▶ **WHAT YOU SHOULD DO**
Find every line in the records below that holds the word "given" and copy it.

▶ **Stored data entries**
★ ★ ★
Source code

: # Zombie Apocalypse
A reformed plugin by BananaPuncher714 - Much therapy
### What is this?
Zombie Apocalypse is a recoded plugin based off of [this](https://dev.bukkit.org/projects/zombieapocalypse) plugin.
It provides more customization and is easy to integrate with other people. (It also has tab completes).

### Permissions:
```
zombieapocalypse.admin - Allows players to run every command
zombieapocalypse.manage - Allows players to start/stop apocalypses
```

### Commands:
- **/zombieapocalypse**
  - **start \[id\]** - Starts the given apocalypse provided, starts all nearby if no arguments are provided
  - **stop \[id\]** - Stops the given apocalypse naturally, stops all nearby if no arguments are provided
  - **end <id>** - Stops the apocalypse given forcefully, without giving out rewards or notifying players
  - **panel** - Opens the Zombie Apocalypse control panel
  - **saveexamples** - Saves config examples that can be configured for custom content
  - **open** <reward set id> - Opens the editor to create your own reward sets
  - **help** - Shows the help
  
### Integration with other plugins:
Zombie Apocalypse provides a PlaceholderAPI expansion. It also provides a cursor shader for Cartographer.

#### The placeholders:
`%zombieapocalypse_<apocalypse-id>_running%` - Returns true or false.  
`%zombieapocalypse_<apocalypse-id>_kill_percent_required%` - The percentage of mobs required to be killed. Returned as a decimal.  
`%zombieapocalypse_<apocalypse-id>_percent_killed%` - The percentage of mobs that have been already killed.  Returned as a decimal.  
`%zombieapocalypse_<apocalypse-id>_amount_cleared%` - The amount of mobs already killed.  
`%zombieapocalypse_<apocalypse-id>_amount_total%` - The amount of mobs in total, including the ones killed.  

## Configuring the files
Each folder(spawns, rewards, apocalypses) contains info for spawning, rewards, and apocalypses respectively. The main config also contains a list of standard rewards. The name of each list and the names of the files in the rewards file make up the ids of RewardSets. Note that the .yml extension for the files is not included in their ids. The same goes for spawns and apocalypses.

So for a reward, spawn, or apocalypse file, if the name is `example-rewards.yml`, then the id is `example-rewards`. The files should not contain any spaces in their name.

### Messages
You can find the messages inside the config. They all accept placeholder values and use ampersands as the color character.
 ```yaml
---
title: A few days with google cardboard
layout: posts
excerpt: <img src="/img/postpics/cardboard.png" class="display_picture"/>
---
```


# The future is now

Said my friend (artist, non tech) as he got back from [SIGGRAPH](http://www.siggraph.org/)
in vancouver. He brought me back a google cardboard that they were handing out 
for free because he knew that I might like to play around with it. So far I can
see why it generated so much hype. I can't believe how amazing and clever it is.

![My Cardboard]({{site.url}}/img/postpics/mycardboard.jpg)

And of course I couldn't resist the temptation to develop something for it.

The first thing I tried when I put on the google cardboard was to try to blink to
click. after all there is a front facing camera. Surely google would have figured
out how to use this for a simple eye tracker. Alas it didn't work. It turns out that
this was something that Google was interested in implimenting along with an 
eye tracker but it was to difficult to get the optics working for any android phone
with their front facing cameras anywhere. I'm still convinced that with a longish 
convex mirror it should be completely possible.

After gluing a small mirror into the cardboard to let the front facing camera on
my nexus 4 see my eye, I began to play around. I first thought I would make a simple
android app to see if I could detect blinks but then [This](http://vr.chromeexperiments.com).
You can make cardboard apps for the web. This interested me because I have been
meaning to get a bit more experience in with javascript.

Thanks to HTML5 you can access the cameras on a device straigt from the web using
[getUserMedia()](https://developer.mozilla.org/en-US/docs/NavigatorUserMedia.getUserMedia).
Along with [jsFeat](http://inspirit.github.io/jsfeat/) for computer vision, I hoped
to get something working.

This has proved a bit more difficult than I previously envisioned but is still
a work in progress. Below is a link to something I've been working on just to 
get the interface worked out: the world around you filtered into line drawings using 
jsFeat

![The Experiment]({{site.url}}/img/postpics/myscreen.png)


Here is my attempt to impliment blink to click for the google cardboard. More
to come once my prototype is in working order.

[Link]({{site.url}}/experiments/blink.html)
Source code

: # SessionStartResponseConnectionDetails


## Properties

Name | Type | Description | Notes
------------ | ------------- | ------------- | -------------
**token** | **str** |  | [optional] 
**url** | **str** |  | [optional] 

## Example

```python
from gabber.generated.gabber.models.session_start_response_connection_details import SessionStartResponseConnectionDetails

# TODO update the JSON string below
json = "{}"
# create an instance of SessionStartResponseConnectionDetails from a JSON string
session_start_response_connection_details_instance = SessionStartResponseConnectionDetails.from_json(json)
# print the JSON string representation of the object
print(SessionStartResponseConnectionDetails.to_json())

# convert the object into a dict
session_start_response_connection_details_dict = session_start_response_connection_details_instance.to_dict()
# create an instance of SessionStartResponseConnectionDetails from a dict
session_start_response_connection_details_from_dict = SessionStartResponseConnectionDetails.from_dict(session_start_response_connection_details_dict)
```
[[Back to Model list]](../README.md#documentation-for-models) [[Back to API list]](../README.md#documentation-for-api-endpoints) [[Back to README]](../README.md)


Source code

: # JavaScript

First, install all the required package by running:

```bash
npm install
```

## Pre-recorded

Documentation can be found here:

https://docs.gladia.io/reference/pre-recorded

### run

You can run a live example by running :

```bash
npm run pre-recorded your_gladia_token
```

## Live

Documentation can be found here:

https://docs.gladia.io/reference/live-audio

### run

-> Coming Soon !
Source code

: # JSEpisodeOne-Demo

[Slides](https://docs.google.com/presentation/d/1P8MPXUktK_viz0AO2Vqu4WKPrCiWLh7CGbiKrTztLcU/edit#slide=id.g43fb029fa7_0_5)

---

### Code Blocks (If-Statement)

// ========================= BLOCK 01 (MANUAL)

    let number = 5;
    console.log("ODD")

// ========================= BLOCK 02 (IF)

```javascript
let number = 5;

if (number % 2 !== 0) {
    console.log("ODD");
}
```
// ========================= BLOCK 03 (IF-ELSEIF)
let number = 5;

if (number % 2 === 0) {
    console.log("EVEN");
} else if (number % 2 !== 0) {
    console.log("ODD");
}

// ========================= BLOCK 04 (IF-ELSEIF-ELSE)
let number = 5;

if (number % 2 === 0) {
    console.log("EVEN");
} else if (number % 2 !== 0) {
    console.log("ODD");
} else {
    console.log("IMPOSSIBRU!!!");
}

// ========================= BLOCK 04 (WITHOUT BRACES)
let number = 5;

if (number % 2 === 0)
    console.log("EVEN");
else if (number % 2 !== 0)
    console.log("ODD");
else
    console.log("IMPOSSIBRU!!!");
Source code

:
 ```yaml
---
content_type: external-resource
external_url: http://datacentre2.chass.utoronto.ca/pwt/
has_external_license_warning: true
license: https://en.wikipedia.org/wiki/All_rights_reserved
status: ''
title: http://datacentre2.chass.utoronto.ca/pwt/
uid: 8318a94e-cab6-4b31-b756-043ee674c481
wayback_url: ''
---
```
★ ★ ★
▶ **ANSWER TO THE PROBLEM**
  - **start \[id\]** - Starts the given apocalypse provided, starts all nearby if no arguments are provided
  - **stop \[id\]** - Stops the given apocalypse naturally, stops all nearby if no arguments are provided
  - **end <id>** - Stops the apocalypse given forcefully, without giving out rewards or notifying players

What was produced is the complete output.